As with all stories, there are two sides to everything:
Service-Assistance dogs enable their disabled owners to function productively in society, helping them with tasks that are outside the physical scope of many; opening doors, turning on lights, assisting them with a variety of tasks that able-bodied people take for granted.
These dogs require a high degree of training in order to prepare them for their lives as Service-assistance dogs, enabling their handicapped owners to lead relatively normal lives and alleviating the need for human caretakers for many day-to-day tasks.
What’s come under fire is the proposed definition of Service Assistance dogs and the conundrum that is created by their use as Psychiatric Service Dogs. These individuals might not quite look like they are in need of the assistance a Service dog provides and even more, the tasks that the dogs provide to ‘mitigate the disability of the owner” are unclear.

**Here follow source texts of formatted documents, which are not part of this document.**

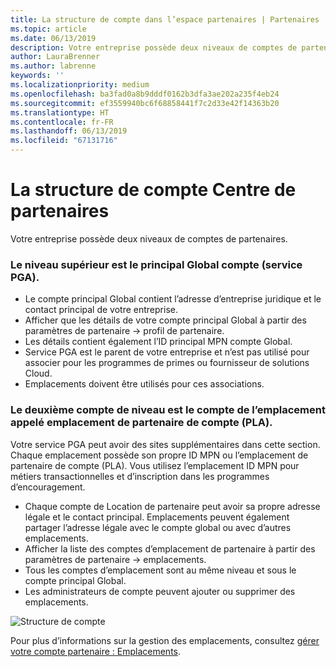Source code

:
 ```yaml
---
title: La structure de compte dans l’espace partenaires | Partenaires
ms.topic: article
ms.date: 06/13/2019
description: Votre entreprise possède deux niveaux de comptes de partenaires.
author: LauraBrenner
ms.author: labrenne
keywords: ''
ms.localizationpriority: medium
ms.openlocfilehash: ba3fad0a8b9dddf0162b3dfa3ae202a235f4eb24
ms.sourcegitcommit: ef3559940bc6f68858441f7c2d33e42f14363b20
ms.translationtype: HT
ms.contentlocale: fr-FR
ms.lasthandoff: 06/13/2019
ms.locfileid: "67131716"
---
```

# <a name="the-account-structure-in-partner-center"></a>La structure de compte Centre de partenaires

Votre entreprise possède deux niveaux de comptes de partenaires. 

### <a name="the-top-level-is-the-primary-global-account-pga"></a>Le niveau supérieur est le principal Global compte (service PGA).

- Le compte principal Global contient l’adresse d’entreprise juridique et le contact principal de votre entreprise. 
- Afficher que les détails de votre compte principal Global à partir des paramètres de partenaire -> profil de partenaire.
- Les détails contient également l’ID principal MPN compte Global. 
- Service PGA est le parent de votre entreprise et n’est pas utilisé pour associer pour les programmes de primes ou fournisseur de solutions Cloud. 
- Emplacements doivent être utilisés pour ces associations.

### <a name="the-second-level-account-is-the-location-account-called-partner-location-account-pla"></a>Le deuxième compte de niveau est le compte de l’emplacement appelé emplacement de partenaire de compte (PLA).

Votre service PGA peut avoir des sites supplémentaires dans cette section. Chaque emplacement possède son propre ID MPN ou l’emplacement de partenaire de compte (PLA). Vous utilisez l’emplacement ID MPN pour métiers transactionnelles et d’inscription dans les programmes d’encouragement.

- Chaque compte de Location de partenaire peut avoir sa propre adresse légale et le contact principal. Emplacements peuvent également partager l’adresse légale avec le compte global ou avec d’autres emplacements.
- Afficher la liste des comptes d’emplacement de partenaire à partir des paramètres de partenaire -> emplacements.
- Tous les comptes d’emplacement sont au même niveau et sous le compte principal Global.
- Les administrateurs de compte peuvent ajouter ou supprimer des emplacements.

![Structure de compte](images/accountstructure.png)

Pour plus d’informations sur la gestion des emplacements, consultez [gérer votre compte partenaire : Emplacements](manage-locations.md).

Here’s a thought, make access available to all dogs that achieve a level of training that clearly demonstrates they are controllable in public and capable of minding their manners on planes, trains and in automobiles, in Wal-Mart, at the butcher, the baker and the candlestick maker’s.
That way you leave human dignity intact and the ADA properly interpreted and complied with.
But there’s a caveat.
The first: the new language makes the identification of a Service Dog by the ADA pretty vague, since an individual cannot ask the nature of the disability a person my have and second; due to this loophole, people are getting away with faux Service Dogs that are causing a world of hurt for the people who really need the assistance.
What to do?
Like I said, allow access to all dogs who can clearly demonstrate appropriate behavior in public. The general public can be assured that the animals they see out with their owners at least have achieved a measurable standard of control and the individuals whose animals cannot demonstrate these skills will be excluded from public access. If an individual has managed to actually get certification indicating their animal has passed an access test and the animal is later determined to be in violation, their permit gets revoked until it is demonstrated that the dog can either re-certify; or after a minimal number of re-certification attempts have been made, it is revoked permanently.
It eliminates the posers and the cheats. The people who are blatantly using the loopholes in the ADA Policy can still have an opportunity for redemption if their dogs can pass the access test. It will also help to foster a greater understanding and acceptance of dogs in public, help to enforce current dog leash laws and increase the revenues for localities across the Nation who struggle with funding for pet specific policies.
There are several cities in the United States that have such laws already on the books and there is currently a grassroots movement to introduce similar access tests publicly.
What’s the harm? It can potentially generate revenue for communities and quite possibly elevate the ageless place of dog as help-mate as opposed to the harbinger of death and destruction so vividly portrayed by a contemporary media that is no more objective about animals than they are in their pursuit of any other truth.